**WHAT YOU ARE ASKED TO DO:**
All of the entries below should be returned verbatim, apart from the pictures.

**GIVEN DATA:**
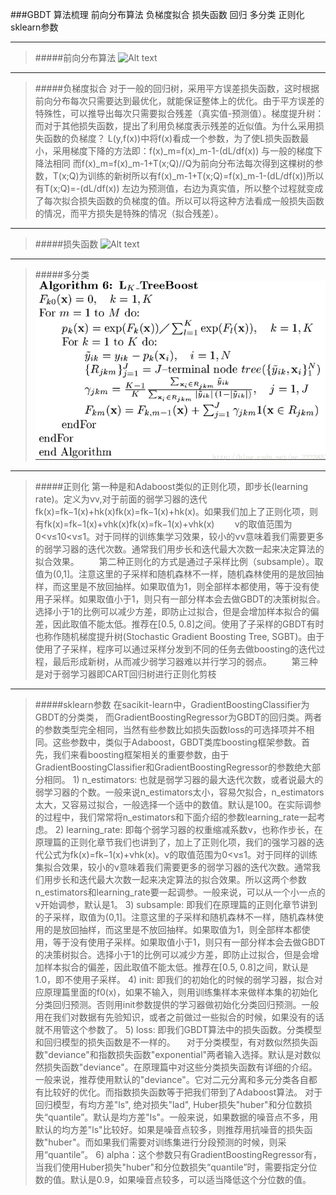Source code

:###GBDT 算法梳理
前向分布算法
负梯度拟合
损失函数
回归
多分类
正则化
sklearn参数


----------
>#####前向分布算法 
![Alt text](1554643803074.png)


----------
>#####负梯度拟合
对于一般的回归树，采用平方误差损失函数，这时根据前向分布每次只需要达到最优化，就能保证整体上的优化。由于平方误差的特殊性，可以推导出每次只需要拟合残差（真实值-预测值）。梯度提升树：而对于其他损失函数，提出了利用负梯度表示残差的近似值。为什么采用损失函数的负梯度？
L(y,f(x))中将f(x)看成一个参数，为了使L损失函数最小，采用梯度下降的方法即：f(x)_m=f(x)_m-1-(dL/df(x)) 与一般的梯度下降法相同
而f(x)_m=f(x)_m-1+T(x;Q)//Q为前向分布法每次得到这棵树的参数，T(x;Q)为训练的新树所以有f(x)_m-1+T(x;Q)=f(x)_m-1-(dL/df(x))所以有T(x;Q)=-(dL/df(x))
左边为预测值，右边为真实值，所以整个过程就变成了每次拟合损失函数的负梯度的值。所以可以将这种方法看成一般损失函数的情况，而平方损失是特殊的情况（拟合残差）。

----------
>#####损失函数
![Alt text](1554644161844.png)


--------
>#####多分类
![Alt text](./1554644246662.png)

--------
>#####正则化
第一种是和Adaboost类似的正则化项，即步长(learning rate)。定义为νν,对于前面的弱学习器的迭代fk(x)=fk−1(x)+hk(x)fk(x)=fk−1(x)+hk(x)。如果我们加上了正则化项，则有fk(x)=fk−1(x)+νhk(x)fk(x)=fk−1(x)+νhk(x)
　　ν的取值范围为0<ν≤10<ν≤1。对于同样的训练集学习效果，较小的νν意味着我们需要更多的弱学习器的迭代次数。通常我们用步长和迭代最大次数一起来决定算法的拟合效果。
　　第二种正则化的方式是通过子采样比例（subsample）。取值为(0,1]。注意这里的子采样和随机森林不一样，随机森林使用的是放回抽样，而这里是不放回抽样。如果取值为1，则全部样本都使用，等于没有使用子采样。如果取值小于1，则只有一部分样本会去做GBDT的决策树拟合。选择小于1的比例可以减少方差，即防止过拟合，但是会增加样本拟合的偏差，因此取值不能太低。推荐在[0.5, 0.8]之间。使用了子采样的GBDT有时也称作随机梯度提升树(Stochastic Gradient Boosting Tree, SGBT)。由于使用了子采样，程序可以通过采样分发到不同的任务去做boosting的迭代过程，最后形成新树，从而减少弱学习器难以并行学习的弱点。
　　第三种是对于弱学习器即CART回归树进行正则化剪枝

--------
>#####sklearn参数
在sacikit-learn中，GradientBoostingClassifier为GBDT的分类类， 而GradientBoostingRegressor为GBDT的回归类。两者的参数类型完全相同，当然有些参数比如损失函数loss的可选择项并不相同。这些参数中，类似于Adaboost，GBDT类库boosting框架参数。首先，我们来看boosting框架相关的重要参数，由于GradientBoostingClassifier和GradientBoostingRegressor的参数绝大部分相同。
	1) n_estimators: 也就是弱学习器的最大迭代次数，或者说最大的弱学习器的个数。一般来说n_estimators太小，容易欠拟合，n_estimators太大，又容易过拟合，一般选择一个适中的数值。默认是100。在实际调参的过程中，我们常常将n_estimators和下面介绍的参数learning_rate一起考虑。
	2) learning_rate: 即每个弱学习器的权重缩减系数ν，也称作步长，在原理篇的正则化章节我们也讲到了，加上了正则化项，我们的强学习器的迭代公式为fk(x)=fk−1(x)+νhk(x)。ν的取值范围为0<ν≤1。对于同样的训练集拟合效果，较小的ν意味着我们需要更多的弱学习器的迭代次数。通常我们用步长和迭代最大次数一起来决定算法的拟合效果。所以这两个参数n_estimators和learning_rate要一起调参。一般来说，可以从一个小一点的ν开始调参，默认是1。
	3) subsample: 即我们在原理篇的正则化章节讲到的子采样，取值为(0,1]。注意这里的子采样和随机森林不一样，随机森林使用的是放回抽样，而这里是不放回抽样。如果取值为1，则全部样本都使用，等于没有使用子采样。如果取值小于1，则只有一部分样本会去做GBDT的决策树拟合。选择小于1的比例可以减少方差，即防止过拟合，但是会增加样本拟合的偏差，因此取值不能太低。推荐在[0.5, 0.8]之间，默认是1.0，即不使用子采样。
	4) init: 即我们的初始化的时候的弱学习器，拟合对应原理篇里面的f0(x)，如果不输入，则用训练集样本来做样本集的初始化分类回归预测。否则用init参数提供的学习器做初始化分类回归预测。一般用在我们对数据有先验知识，或者之前做过一些拟合的时候，如果没有的话就不用管这个参数了。
	5) loss: 即我们GBDT算法中的损失函数。分类模型和回归模型的损失函数是不一样的。
   　对于分类模型，有对数似然损失函数"deviance"和指数损失函数"exponential"两者输入选择。默认是对数似然损失函数"deviance"。在原理篇中对这些分类损失函数有详细的介绍。一般来说，推荐使用默认的"deviance"。它对二元分离和多元分类各自都有比较好的优化。而指数损失函数等于把我们带到了Adaboost算法。
	对于回归模型，有均方差"ls", 绝对损失"lad", Huber损失"huber"和分位数损失“quantile”。默认是均方差"ls"。一般来说，如果数据的噪音点不多，用默认的均方差"ls"比较好。如果是噪音点较多，则推荐用抗噪音的损失函数"huber"。而如果我们需要对训练集进行分段预测的时候，则采用“quantile”。
	6) alpha：这个参数只有GradientBoostingRegressor有，当我们使用Huber损失"huber"和分位数损失“quantile”时，需要指定分位数的值。默认是0.9，如果噪音点较多，可以适当降低这个分位数的值。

**WRITTEN ANSWER:**
Source code

:###GBDT 算法梳理
前向分布算法
负梯度拟合
损失函数
回归
多分类
正则化
sklearn参数


----------
>#####前向分布算法 
![Alt text](1554643803074.png)


----------
>#####负梯度拟合
对于一般的回归树，采用平方误差损失函数，这时根据前向分布每次只需要达到最优化，就能保证整体上的优化。由于平方误差的特殊性，可以推导出每次只需要拟合残差（真实值-预测值）。梯度提升树：而对于其他损失函数，提出了利用负梯度表示残差的近似值。为什么采用损失函数的负梯度？
L(y,f(x))中将f(x)看成一个参数，为了使L损失函数最小，采用梯度下降的方法即：f(x)_m=f(x)_m-1-(dL/df(x)) 与一般的梯度下降法相同
而f(x)_m=f(x)_m-1+T(x;Q)//Q为前向分布法每次得到这棵树的参数，T(x;Q)为训练的新树所以有f(x)_m-1+T(x;Q)=f(x)_m-1-(dL/df(x))所以有T(x;Q)=-(dL/df(x))
左边为预测值，右边为真实值，所以整个过程就变成了每次拟合损失函数的负梯度的值。所以可以将这种方法看成一般损失函数的情况，而平方损失是特殊的情况（拟合残差）。

----------
>#####损失函数
![Alt text](1554644161844.png)


--------
>#####多分类
![Alt text](./1554644246662.png)

--------
>#####正则化
第一种是和Adaboost类似的正则化项，即步长(learning rate)。定义为νν,对于前面的弱学习器的迭代fk(x)=fk−1(x)+hk(x)fk(x)=fk−1(x)+hk(x)。如果我们加上了正则化项，则有fk(x)=fk−1(x)+νhk(x)fk(x)=fk−1(x)+νhk(x)
　　ν的取值范围为0<ν≤10<ν≤1。对于同样的训练集学习效果，较小的νν意味着我们需要更多的弱学习器的迭代次数。通常我们用步长和迭代最大次数一起来决定算法的拟合效果。
　　第二种正则化的方式是通过子采样比例（subsample）。取值为(0,1]。注意这里的子采样和随机森林不一样，随机森林使用的是放回抽样，而这里是不放回抽样。如果取值为1，则全部样本都使用，等于没有使用子采样。如果取值小于1，则只有一部分样本会去做GBDT的决策树拟合。选择小于1的比例可以减少方差，即防止过拟合，但是会增加样本拟合的偏差，因此取值不能太低。推荐在[0.5, 0.8]之间。使用了子采样的GBDT有时也称作随机梯度提升树(Stochastic Gradient Boosting Tree, SGBT)。由于使用了子采样，程序可以通过采样分发到不同的任务去做boosting的迭代过程，最后形成新树，从而减少弱学习器难以并行学习的弱点。
　　第三种是对于弱学习器即CART回归树进行正则化剪枝

--------
>#####sklearn参数
在sacikit-learn中，GradientBoostingClassifier为GBDT的分类类， 而GradientBoostingRegressor为GBDT的回归类。两者的参数类型完全相同，当然有些参数比如损失函数loss的可选择项并不相同。这些参数中，类似于Adaboost，GBDT类库boosting框架参数。首先，我们来看boosting框架相关的重要参数，由于GradientBoostingClassifier和GradientBoostingRegressor的参数绝大部分相同。
	1) n_estimators: 也就是弱学习器的最大迭代次数，或者说最大的弱学习器的个数。一般来说n_estimators太小，容易欠拟合，n_estimators太大，又容易过拟合，一般选择一个适中的数值。默认是100。在实际调参的过程中，我们常常将n_estimators和下面介绍的参数learning_rate一起考虑。
	2) learning_rate: 即每个弱学习器的权重缩减系数ν，也称作步长，在原理篇的正则化章节我们也讲到了，加上了正则化项，我们的强学习器的迭代公式为fk(x)=fk−1(x)+νhk(x)。ν的取值范围为0<ν≤1。对于同样的训练集拟合效果，较小的ν意味着我们需要更多的弱学习器的迭代次数。通常我们用步长和迭代最大次数一起来决定算法的拟合效果。所以这两个参数n_estimators和learning_rate要一起调参。一般来说，可以从一个小一点的ν开始调参，默认是1。
	3) subsample: 即我们在原理篇的正则化章节讲到的子采样，取值为(0,1]。注意这里的子采样和随机森林不一样，随机森林使用的是放回抽样，而这里是不放回抽样。如果取值为1，则全部样本都使用，等于没有使用子采样。如果取值小于1，则只有一部分样本会去做GBDT的决策树拟合。选择小于1的比例可以减少方差，即防止过拟合，但是会增加样本拟合的偏差，因此取值不能太低。推荐在[0.5, 0.8]之间，默认是1.0，即不使用子采样。
	4) init: 即我们的初始化的时候的弱学习器，拟合对应原理篇里面的f0(x)，如果不输入，则用训练集样本来做样本集的初始化分类回归预测。否则用init参数提供的学习器做初始化分类回归预测。一般用在我们对数据有先验知识，或者之前做过一些拟合的时候，如果没有的话就不用管这个参数了。
	5) loss: 即我们GBDT算法中的损失函数。分类模型和回归模型的损失函数是不一样的。
   　对于分类模型，有对数似然损失函数"deviance"和指数损失函数"exponential"两者输入选择。默认是对数似然损失函数"deviance"。在原理篇中对这些分类损失函数有详细的介绍。一般来说，推荐使用默认的"deviance"。它对二元分离和多元分类各自都有比较好的优化。而指数损失函数等于把我们带到了Adaboost算法。
	对于回归模型，有均方差"ls", 绝对损失"lad", Huber损失"huber"和分位数损失“quantile”。默认是均方差"ls"。一般来说，如果数据的噪音点不多，用默认的均方差"ls"比较好。如果是噪音点较多，则推荐用抗噪音的损失函数"huber"。而如果我们需要对训练集进行分段预测的时候，则采用“quantile”。
	6) alpha：这个参数只有GradientBoostingRegressor有，当我们使用Huber损失"huber"和分位数损失“quantile”时，需要指定分位数的值。默认是0.9，如果噪音点较多，可以适当降低这个分位数的值。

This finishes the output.